Deste instante decisivo (na
verdade a tomada da fotografia
durou 8 horas, mas essa é outra
história) em diante, as cidades
nunca deixaram de ser protagonistas assíduas da produção
fotográfica. Tanto é que, por
volta de 1930, dois diligentes
fotógrafos, Benedito Junqueira
Duarte (1910-1995) e Horacio
Coppola (1906) dedicaram-se a
registrar, quase simultaneamente e com os mesmos propósitos, São Paulo e Buenos Aires respectivamente. E o resultado de seus trabalhos nos chega agora às mãos da mesma forma, quase simultaneamente,
pelas edições de "B.J. Duarte
-Caçador de Imagens" (Cosac
Naify) e de "Horacio Coppola
-Visões de Buenos Aires" (Instituto Moreira Salles).
"B.J. Duarte - Caçador de
Imagens" possui um mérito indiscutível: revela, causando
enorme espanto, uma São Paulo que não existe mais. A enorme diferença entre as paisagens da cidade fotografada há
70 anos e aquelas que podemos
observar nos dias de hoje provocou enorme comoção nas almas da Paulicéia, hoje, evidentemente, muito mais desvairada. Haja vista a recente repercussão na imprensa provocada
pela revelação destas fotografias realizadas, a partir de 1935,
por Benedito Junqueira Duarte ao ser encarregado por Mário de Andrade, então Secretário da Cultura, de registrar as
realizações do governo.
No entanto, se formos observar essas imagens do ponto de
vista puramente da criação fotográfica, não devemos nos iludir. Tal repercussão é produto
da pura nostalgia de tempos
que não voltam mais. Repetindo: não há dúvidas de que B.J.

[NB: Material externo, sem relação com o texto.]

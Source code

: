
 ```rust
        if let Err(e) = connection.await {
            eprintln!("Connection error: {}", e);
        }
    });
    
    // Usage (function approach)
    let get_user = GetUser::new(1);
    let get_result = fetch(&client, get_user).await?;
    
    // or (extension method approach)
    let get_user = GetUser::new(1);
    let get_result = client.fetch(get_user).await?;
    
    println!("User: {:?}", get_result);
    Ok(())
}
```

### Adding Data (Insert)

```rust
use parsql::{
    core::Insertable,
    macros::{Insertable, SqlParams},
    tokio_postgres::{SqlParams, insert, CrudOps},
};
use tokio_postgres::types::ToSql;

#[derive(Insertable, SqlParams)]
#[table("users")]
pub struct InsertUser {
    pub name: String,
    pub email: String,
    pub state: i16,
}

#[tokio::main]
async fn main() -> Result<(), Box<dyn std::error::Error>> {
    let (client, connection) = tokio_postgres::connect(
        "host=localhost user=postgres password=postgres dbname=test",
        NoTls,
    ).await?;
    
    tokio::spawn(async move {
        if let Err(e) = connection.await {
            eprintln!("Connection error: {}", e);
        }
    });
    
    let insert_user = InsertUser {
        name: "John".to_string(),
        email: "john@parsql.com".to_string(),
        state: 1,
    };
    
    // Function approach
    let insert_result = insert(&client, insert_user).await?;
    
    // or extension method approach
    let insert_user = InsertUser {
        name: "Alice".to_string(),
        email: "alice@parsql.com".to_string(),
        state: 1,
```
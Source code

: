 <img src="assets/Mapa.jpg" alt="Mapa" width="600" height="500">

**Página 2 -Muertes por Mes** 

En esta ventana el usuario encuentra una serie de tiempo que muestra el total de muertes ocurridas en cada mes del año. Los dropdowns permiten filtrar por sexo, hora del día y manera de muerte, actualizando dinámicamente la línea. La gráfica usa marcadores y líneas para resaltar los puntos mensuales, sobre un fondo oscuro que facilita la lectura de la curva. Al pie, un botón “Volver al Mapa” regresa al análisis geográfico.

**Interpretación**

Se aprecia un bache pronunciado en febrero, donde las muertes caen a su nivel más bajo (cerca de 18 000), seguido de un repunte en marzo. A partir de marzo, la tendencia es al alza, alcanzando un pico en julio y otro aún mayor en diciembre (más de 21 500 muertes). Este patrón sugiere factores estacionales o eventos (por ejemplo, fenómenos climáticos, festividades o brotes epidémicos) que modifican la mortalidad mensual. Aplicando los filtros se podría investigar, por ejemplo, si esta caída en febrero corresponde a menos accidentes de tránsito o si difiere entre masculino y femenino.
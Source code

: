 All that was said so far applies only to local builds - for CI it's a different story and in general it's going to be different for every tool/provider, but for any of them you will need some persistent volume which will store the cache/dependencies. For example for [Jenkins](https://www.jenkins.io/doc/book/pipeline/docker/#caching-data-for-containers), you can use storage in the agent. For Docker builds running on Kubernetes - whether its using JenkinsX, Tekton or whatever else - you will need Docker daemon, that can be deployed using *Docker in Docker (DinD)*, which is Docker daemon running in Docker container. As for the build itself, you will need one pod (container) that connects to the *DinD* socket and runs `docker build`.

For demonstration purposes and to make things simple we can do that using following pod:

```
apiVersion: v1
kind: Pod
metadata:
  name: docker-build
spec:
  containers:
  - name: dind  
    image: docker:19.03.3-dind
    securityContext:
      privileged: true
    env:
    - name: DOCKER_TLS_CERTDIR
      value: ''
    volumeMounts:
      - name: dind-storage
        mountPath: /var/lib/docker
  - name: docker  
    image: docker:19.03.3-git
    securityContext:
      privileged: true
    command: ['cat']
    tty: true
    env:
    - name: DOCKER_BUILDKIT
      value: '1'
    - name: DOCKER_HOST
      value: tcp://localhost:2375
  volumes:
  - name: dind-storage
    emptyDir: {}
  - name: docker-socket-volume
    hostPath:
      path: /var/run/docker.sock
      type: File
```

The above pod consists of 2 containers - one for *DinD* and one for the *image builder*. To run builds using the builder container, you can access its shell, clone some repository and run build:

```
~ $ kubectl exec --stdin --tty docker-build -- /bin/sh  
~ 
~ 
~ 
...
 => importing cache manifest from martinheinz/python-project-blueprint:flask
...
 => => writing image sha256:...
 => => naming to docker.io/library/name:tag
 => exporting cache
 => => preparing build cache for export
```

Duarte foi dotado de "um forte
senso de documentação histórica", como frisa Rubens Fernandes em seu texto, o que, no
entanto, não basta para que
possa ser reconhecido como
um fotógrafo inspirado.
Apesar de ter se dedicado à
documentação da cidade em
um período crucial de grandes
transformações, B.J. Duarte
raramente produziu imagens
surpreendentes. Em sua maioria, são registros burocráticos e
ufanistas de jovens estudando
ou praticando exercícios físicos
em parques infantis. Ou são
"fotos oficiais", preocupadas só
em registrar as realizações do
governo ao qual servia sem se
esforçar para revelar, através
de uma visão pessoal e crítica, a
cidade que via se agigantar.
As últimas páginas do livro,
reservadas aos retratos, que
são poucos, infelizmente, revelam, aí sim, um retratista sensível ao voltar seu olhar para diversas personalidades da época. Somos surpreendidos por
um descontraído Cassiano Ricardo, de pijama e gravata ao
lado de sua arara de estimação,
pela figura elegante de Monteiro Lobato com suas indefectíveis sobrancelhas em uma bela
composição que nos lembra a
foto do ateliê de Mondrian realizada por André Kertèsz e pela, talvez, imagem mais conhecida de B.J.
Duarte, o retrato,
na verdade uma bela máscara
expressionista, de Mário de
Andrade. Aí estão, sem dúvida
e nostalgia à parte, as melhores
páginas deste livro.
"Horacio Coppola: Visões de
Buenos Aires" nos surpreende
a partir da fotografia que ilustra sua capa. Vultos misteriosos, sombras de pessoas e toldos esvoaçantes desenham sobre uma calçada a racionalidade geométrica das cidades que,
sobreposta ao emaranhado das
existências humanas, tanto intrigava Italo Calvino.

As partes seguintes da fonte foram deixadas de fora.